Para disfrutar de un espectáculo único sólo hace falta caminar por la vereda Mitre de la plaza 9 de Julio y levantar la mirada sobre la puerta del Museo Arqueológico de Alta Montaña (MAAM). Las gigantografías de cuatro diminutas piezas del ajuar que acompañaba a los Niños del Llullaillaco en su viaje a la eternidad coronan cualquier paseo no sólo por su belleza, sino por lo que significa ver al paso en un tamaño de 3,84 metros de alto por 1,30 de ancho, objetos que no miden más de 5 centímetros. Las fotografías gigantes son obra del artista Lisardo Maggipinto, quién reveló las anécdotas sobre las que descansan las gigantografías del MAAM.

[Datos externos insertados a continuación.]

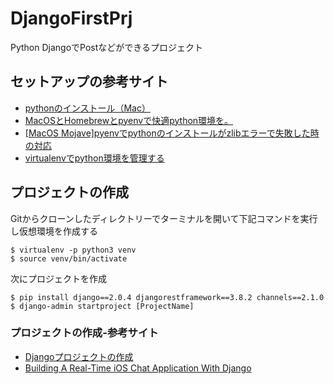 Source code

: # DjangoFirstPrj
Python DjangoでPostなどができるプロジェクト

## セットアップの参考サイト

* [pythonのインストール（Mac）](https://qiita.com/okhrn/items/935cf187aec5cf144558)
* [MacOSとHomebrewとpyenvで快適python環境を。](https://qiita.com/crankcube@github/items/15f06b32ec56736fc43a)
* [[MacOS Mojave]pyenvでpythonのインストールがzlibエラーで失敗した時の対応](https://qiita.com/zreactor/items/c3fd04417e0d61af0afe)
* [virtualenvでpython環境を管理する](https://qiita.com/caad1229/items/325ca5c8ad198b0ebce7)

## プロジェクトの作成

Gitからクローンしたディレクトリーでターミナルを開いて下記コマンドを実行し仮想環境を作成する

```
$ virtualenv -p python3 venv
$ source venv/bin/activate
```

次にプロジェクトを作成
```
$ pip install django==2.0.4 djangorestframework==3.8.2 channels==2.1.0
$ django-admin startproject [ProjectName]
```

### プロジェクトの作成-参考サイト
* [Djangoプロジェクトの作成](https://www.python-izm.com/web/django/django_project/)
* [Building A Real-Time iOS Chat Application With Django](http://lucasjackson.io/realtime-ios-chat-with-django/)
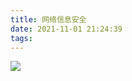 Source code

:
 ```yaml
---
title: 网络信息安全
date: 2021-11-01 21:24:39
tags: 
---
```


 

![](https://cdn.jsdelivr.net/gh/chen-boran/Picture_bed/img/%E7%BD%91%E7%BB%9C%E4%BF%A1%E6%81%AF%E5%AE%89%E5%85%A82.jpg)
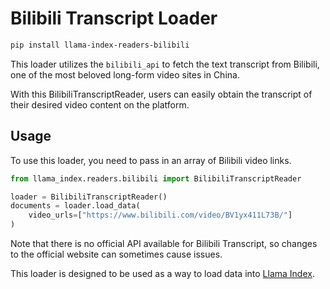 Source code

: # Bilibili Transcript Loader

```bash
pip install llama-index-readers-bilibili
```

This loader utilizes the `bilibili_api` to fetch the text transcript from Bilibili, one of the most beloved long-form video sites in China.

With this BilibiliTranscriptReader, users can easily obtain the transcript of their desired video content on the platform.

## Usage

To use this loader, you need to pass in an array of Bilibili video links.

```python
from llama_index.readers.bilibili import BilibiliTranscriptReader

loader = BilibiliTranscriptReader()
documents = loader.load_data(
    video_urls=["https://www.bilibili.com/video/BV1yx411L73B/"]
)
```

Note that there is no official API available for Bilibili Transcript, so changes to the official website can sometimes cause issues.

This loader is designed to be used as a way to load data into [Llama Index](https://github.com/run-llama/llama_index/).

"Hace un año la directora del museo, Gabriela Recaño, me dijo que iba a cambiar las fotos gigantes del MAAM, que también eran de miniaturas del ajuar pero tenían once años al aire y estaban muy deterioradas. Las nuevas tienen una laca UV para protegerlas. Son fotos gigantes hechas sobre una lona vinílica tensada sobre una estructura de metal. Todo hecho en Salta con gran calidad", comentó Lisardo.
De las piezas seleccionadas dijo: "Son cuatro piezas: un masculino de oro, que está completamente vestido, y no se ve casi el rostro. Fue descubierto para que se pueda mostrar en la foto. La segunda es un aríbalo de cerámica que no está exhibido en el museo en este momento pero si se puede ver claramente en la foto de la gigantografía. La tercera es la estatuilla femenina de oro con un tocado semicircular y es un placer de fotografiar por los colores, aunque es complicado hacerlo porque es muy diminutas, no mide más de 6 cm de alto. La cuarta es un camélido de plata, una estatuilla mínima, que no tiene más de 4 cm de alto y tuve que hacer una foto con ángulo muy cerrado, a muy baja velocidad. Todas están sacadas con luz especial y fondo negro".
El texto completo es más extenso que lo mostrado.